Définition : abstention
L’abstention en droit désigne le fait, pour un individu ou une entité, de ne pas accomplir un acte juridique ou matériel qu’il aurait pu ou dû accomplir. Elle peut être volontaire ou involontaire, licite ou illicite, selon le contexte juridique dans lequel elle intervient.
Cette notion revêt une importance particulière dans plusieurs branches du droit, notamment en droit pénal, droit civil, droit administratif et droit des sociétés. L’analyse de l’abstention implique une évaluation juridique de ce qui est attendu d’un sujet de droit dans une situation donnée.
Abstention en droit pénal
En droit pénal, l’abstention peut constituer un fait punissable lorsqu’elle se traduit par une violation d’un devoir juridique d’agir. Cela concerne par exemple l’omission de porter secours ou le non empêchement d’un crime si la personne avait une capacité d’agir reconnue par la loi.

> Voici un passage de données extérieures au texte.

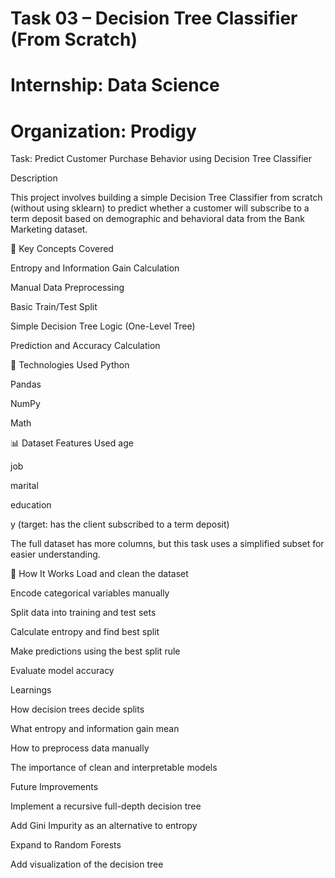 # Task 03 – Decision Tree Classifier (From Scratch)

# Internship: Data Science

# Organization: Prodigy 

 Task: Predict Customer Purchase Behavior using Decision Tree Classifier

 Description

This project involves building a simple Decision Tree Classifier from scratch (without using sklearn) to predict whether a customer will subscribe to a term deposit based on demographic and behavioral data from the Bank Marketing dataset.

🧠 Key Concepts Covered

Entropy and Information Gain Calculation

Manual Data Preprocessing

Basic Train/Test Split

Simple Decision Tree Logic (One-Level Tree)

Prediction and Accuracy Calculation

🔧 Technologies Used
Python

Pandas

NumPy

Math

📊 Dataset Features Used
age

job

marital

education

y (target: has the client subscribed to a term deposit)

The full dataset has more columns, but this task uses a simplified subset for easier understanding.

🚀 How It Works
Load and clean the dataset

Encode categorical variables manually

Split data into training and test sets

Calculate entropy and find best split

Make predictions using the best split rule

Evaluate model accuracy

 Learnings
 
How decision trees decide splits

What entropy and information gain mean

How to preprocess data manually

The importance of clean and interpretable models

 Future Improvements
 
Implement a recursive full-depth decision tree

Add Gini Impurity as an alternative to entropy

Expand to Random Forests

Add visualization of the decision tree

Exemples de qualifications pénales :
- Non-assistance à personne en danger (article 223-6 du Code pénal) : puni lorsque l’abstention est volontaire alors que l’intervention ne présentait pas de risque pour le secouriste.
- Dénonciation obligatoire (article 434-1 du Code pénal) : prévoit la peine encourue pour quiconque s’abstient de dénoncer un crime dont il a connaissance dans l’exercice de ses fonctions.
Condition d’imputabilité
Pour qu’une abstention soit pénalement répréhensible, il faut démontrer :
- L’existence d’un devoir légal d’agir.
- La capacité d’exécuter ce devoir sans risque réel et grave pour soi-même.
- Un lien de causalité avec le préjudice subi.
Abstention en droit civil
Responsabilité civile fondée sur l’abstention
En droit civil, l’abstention peut engager la responsabilité civile délictuelle ou contractuelle lorsqu’elle constitue une faute au regard de l’obligation de diligence, de prudence ou de loyauté imposée par la loi ou un contrat.
Par exemple, un prestataire qui s’abstient d’agir dans l’exécution de son contrat peut être tenu responsable pour inexécution contractuelle.
La jurisprudence reconnaît également l’existence d’un fait dommageable par abstention lorsque le comportement passif a causé un dommage prévisible et évitable.
Comportement de bon père de famille et abstention
Le standard du comportement du bon père de famille (article 1240 du Code civil) est parfois utilisé par les juges pour apprécier si l’abstention d’un individu constitue une faute selon l’attente raisonnable qu’on peut avoir d’une personne placée dans des circonstances analogues.
Abstention en droit administratif
Responsabilité de l’administration
En droit public, l’abstention peut fonder la responsabilité administrative lorsqu’une autorité publique s’abstient illégalement d’exercer ses compétences, provoquant un préjudice direct à un administré.
Exemple typique : l’abstention fautive d’une commune de prendre des mesures de sécurité routière malgré la connaissance d’un danger manifeste.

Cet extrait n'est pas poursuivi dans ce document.